Big Tech has come under more scrutiny than ever in recent months—including from its own employees. But as workers from Silicon Valley’s biggest behemoths start speaking out against the practices of their employers, the companies are also starting to fight back. Just weeks after Google made headlines for allegedly retaliating against employees involved with union organizing, Amazon is now reportedly taking action against employees who have spoken out against its environmental practices and role in the climate crisis. The Washington Post reported Thursday that Amazon has warned at least two employees that they could be fired for making public comments criticizing the company’s environmental policies, which Amazon says violates the company’s new communications policy. The workers involved are members of Amazon’s internal employee group Amazon Employees for Climate Justice, which has called on Amazon to become carbon neutral by 2030; end Amazon Web Services contracts with oil and gas companies; and give zero funding to climate-denying lobbyists and politicians.
Per the Post, Amazon user experience designer Maren Costa and software development engineer Jamie Kowalski were sent emails by Amazon lawyers after criticizing the company’s policies in an October statement to the Post, which accused Amazon of wanting to “profit in businesses that are directly contributing to climate catastrophe.” (Costa was also warned about her infraction in an October meeting with Amazon’s human resources department.) In the email sent to Costa, which was reviewed by the Post, the employee was informed she violated the communications policy, and warned that future violations could “result in formal corrective action, up to and including termination of your employment with Amazon.” A third employee, Emily Cunningham, was also informed in a separate meeting that she had violated the company’s policies, after speaking out against Amazon’s climate practices on social media and to the media. “It was scary to be called into a meeting like that, and then to be given a follow-up email saying that if I continued to speak up, I could be fired,” Costa told the Post. “But I spoke up because I’m terrified by the harm the climate crisis is already causing, and I fear for my children’s future.”
Amazon’s external communications policy requires employees to use an internal system to request P.R. approval to discuss the company publicly, and give a “business justification” for doing so. (The previous system, which the Post notes “had not been routinely enforced with activist employees,” instead required email approval from a senior vice president.) The system “is not new and we believe is similar to other large companies,” company spokeswoman Jaci Anderson said in a statement to the Post defending the policy. (In a separate statement to Recode, a company spokesperson said, “Everyone at Amazon is a builder and encouraged to work within their teams to innovate on behalf of our customers, which includes suggesting improvements to how we operate through those internal channels.”) But employees have criticized the policy, which they note was put in place just one day after Amazon Employees for Climate Justice announced its intention to participate in the Global Climate Strike. “This policy change has nothing to do with sharing confidential company information; this change was made to explicitly forbid employees from speaking out about publicly available information, such as Amazon’s partnerships with fossil fuel companies . . . or the funding of lobbyists & think tanks who publicly deny climate change and/or actively work to suppress climate change legislation,” the employee group wrote on Twitter Thursday.

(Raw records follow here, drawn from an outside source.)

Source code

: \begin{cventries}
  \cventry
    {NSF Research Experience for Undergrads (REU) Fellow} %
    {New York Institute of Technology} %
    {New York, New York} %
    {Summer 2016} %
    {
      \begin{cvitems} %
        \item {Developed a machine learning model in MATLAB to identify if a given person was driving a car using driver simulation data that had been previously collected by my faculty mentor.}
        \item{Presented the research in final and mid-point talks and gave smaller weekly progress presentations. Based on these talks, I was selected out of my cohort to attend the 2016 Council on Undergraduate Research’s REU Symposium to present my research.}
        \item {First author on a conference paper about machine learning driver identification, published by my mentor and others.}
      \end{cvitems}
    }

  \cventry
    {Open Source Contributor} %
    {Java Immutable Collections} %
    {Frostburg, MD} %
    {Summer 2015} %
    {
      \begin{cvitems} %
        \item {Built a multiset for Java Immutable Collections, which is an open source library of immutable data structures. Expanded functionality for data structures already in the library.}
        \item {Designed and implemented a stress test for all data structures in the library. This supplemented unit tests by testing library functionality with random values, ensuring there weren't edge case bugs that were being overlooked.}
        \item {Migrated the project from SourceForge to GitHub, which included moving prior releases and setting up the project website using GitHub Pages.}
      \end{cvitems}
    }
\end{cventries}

Amazon has publicly emphasized its commitment to climate change in recent months, as CEO Jeff Bezos announced in September Amazon’s pledge to meet the goals of the Paris climate agreement by 2040, 10 years ahead of schedule. But the company has still not acquiesced to its employees’ demands, and specifically refused the request to end its contracts with fossil fuel companies. As a result, employees remain determined to continue their fight despite Amazon’s warnings, with one employee involved with organizing efforts telling Recode the warnings “may quiet a few people down, but ultimately the folks that are most active are hard to intimidate.” “Amazon’s policy is not going to stop the momentum tech workers have built over the past year at Amazon,” Amazon data engineer Justin Campbell said in a statement released through Amazon Employees for Climate Justice. “The climate crisis is the greatest challenge we face and the only way we can find solutions is by protecting people’s right to speak freely and disrupting the status quo.”